### [Records drawn from a dataset]
=== Begin Enclosure ===
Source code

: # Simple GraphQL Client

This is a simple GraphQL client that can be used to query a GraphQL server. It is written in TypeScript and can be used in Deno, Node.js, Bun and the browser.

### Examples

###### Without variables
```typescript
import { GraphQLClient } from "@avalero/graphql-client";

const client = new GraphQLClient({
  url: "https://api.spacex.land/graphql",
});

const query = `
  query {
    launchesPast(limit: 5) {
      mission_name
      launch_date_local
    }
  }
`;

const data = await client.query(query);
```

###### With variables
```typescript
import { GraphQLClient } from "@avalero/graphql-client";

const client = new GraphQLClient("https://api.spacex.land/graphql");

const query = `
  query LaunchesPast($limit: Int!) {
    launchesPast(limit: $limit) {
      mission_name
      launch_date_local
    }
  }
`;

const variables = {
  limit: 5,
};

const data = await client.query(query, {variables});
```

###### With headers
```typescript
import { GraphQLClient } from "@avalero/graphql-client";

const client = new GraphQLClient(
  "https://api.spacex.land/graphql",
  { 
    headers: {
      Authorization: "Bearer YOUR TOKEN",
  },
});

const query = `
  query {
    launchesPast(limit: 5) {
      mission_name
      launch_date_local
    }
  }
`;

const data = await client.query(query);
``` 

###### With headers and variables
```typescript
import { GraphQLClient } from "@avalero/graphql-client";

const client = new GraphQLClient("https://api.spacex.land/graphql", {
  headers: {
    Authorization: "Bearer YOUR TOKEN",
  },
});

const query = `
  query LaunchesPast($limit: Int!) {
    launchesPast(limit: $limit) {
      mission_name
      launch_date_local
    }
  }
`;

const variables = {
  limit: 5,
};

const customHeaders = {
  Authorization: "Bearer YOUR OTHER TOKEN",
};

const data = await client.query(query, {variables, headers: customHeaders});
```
=== End Enclosure ===
=== Begin Enclosure ===
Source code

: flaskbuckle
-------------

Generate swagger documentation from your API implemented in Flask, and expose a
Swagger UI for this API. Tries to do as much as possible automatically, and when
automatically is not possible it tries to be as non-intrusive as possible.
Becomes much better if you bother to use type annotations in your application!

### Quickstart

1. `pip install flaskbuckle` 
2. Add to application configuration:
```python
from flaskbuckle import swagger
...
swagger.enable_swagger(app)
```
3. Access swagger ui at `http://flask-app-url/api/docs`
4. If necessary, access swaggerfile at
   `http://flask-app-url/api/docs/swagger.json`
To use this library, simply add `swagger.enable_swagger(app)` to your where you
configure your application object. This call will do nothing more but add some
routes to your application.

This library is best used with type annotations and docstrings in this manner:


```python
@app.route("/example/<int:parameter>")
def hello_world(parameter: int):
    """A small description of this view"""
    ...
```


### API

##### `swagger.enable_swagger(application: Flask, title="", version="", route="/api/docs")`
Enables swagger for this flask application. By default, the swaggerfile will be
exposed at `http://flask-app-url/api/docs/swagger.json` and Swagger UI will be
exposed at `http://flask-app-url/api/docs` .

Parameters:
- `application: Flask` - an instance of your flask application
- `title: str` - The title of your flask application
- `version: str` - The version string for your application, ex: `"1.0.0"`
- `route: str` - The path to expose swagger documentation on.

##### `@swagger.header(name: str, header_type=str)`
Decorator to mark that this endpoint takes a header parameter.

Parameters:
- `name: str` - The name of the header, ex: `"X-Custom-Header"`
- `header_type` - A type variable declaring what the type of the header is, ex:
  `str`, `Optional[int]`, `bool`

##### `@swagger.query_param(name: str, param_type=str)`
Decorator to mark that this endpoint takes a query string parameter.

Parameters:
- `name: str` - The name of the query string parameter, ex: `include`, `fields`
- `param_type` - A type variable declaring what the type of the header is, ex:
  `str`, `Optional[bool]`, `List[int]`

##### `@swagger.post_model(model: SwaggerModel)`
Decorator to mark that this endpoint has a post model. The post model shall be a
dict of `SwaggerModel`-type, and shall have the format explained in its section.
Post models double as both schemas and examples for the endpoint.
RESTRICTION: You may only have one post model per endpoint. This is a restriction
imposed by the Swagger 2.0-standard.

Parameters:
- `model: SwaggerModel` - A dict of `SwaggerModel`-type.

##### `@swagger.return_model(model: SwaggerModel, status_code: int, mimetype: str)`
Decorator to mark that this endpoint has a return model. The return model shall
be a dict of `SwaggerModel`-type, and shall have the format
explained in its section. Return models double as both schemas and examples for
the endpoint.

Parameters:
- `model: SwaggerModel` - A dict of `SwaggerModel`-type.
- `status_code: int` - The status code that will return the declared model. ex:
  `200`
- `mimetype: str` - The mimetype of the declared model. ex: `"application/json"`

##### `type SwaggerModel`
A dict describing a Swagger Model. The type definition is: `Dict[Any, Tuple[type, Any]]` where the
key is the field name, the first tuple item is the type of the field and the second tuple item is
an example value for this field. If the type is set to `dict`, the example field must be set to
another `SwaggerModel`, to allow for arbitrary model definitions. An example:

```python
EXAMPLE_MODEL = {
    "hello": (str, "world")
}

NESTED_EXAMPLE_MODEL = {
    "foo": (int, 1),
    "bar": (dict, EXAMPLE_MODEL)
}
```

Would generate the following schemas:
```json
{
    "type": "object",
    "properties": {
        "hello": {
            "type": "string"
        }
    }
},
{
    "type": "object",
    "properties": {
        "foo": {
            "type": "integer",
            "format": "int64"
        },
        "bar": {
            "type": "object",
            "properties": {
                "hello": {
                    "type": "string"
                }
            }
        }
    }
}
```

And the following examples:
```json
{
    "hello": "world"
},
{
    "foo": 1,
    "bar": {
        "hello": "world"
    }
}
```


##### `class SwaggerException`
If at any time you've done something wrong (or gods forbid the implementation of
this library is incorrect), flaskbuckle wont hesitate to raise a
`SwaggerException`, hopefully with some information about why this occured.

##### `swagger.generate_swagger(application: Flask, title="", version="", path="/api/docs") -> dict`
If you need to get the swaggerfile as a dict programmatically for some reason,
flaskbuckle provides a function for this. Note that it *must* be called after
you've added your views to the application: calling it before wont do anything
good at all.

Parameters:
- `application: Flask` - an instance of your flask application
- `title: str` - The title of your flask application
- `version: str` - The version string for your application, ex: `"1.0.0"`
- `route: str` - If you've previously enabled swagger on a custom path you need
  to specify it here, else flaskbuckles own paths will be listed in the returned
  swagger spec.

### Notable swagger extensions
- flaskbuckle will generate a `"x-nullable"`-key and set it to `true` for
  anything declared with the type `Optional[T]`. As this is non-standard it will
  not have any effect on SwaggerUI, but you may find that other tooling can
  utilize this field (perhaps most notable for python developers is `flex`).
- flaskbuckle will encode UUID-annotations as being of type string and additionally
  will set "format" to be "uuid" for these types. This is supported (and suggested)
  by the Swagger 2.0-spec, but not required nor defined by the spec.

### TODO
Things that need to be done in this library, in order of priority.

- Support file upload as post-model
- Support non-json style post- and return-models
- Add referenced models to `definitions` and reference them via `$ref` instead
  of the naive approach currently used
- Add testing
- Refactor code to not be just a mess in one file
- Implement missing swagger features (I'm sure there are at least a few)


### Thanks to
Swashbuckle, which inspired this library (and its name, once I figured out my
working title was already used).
=== End Enclosure ===
### [WORK INSTRUCTION]
Say how many lines of the data hold the string "what", with no other words in your reply.

### [SOLUTION FOR THIS TASK]
2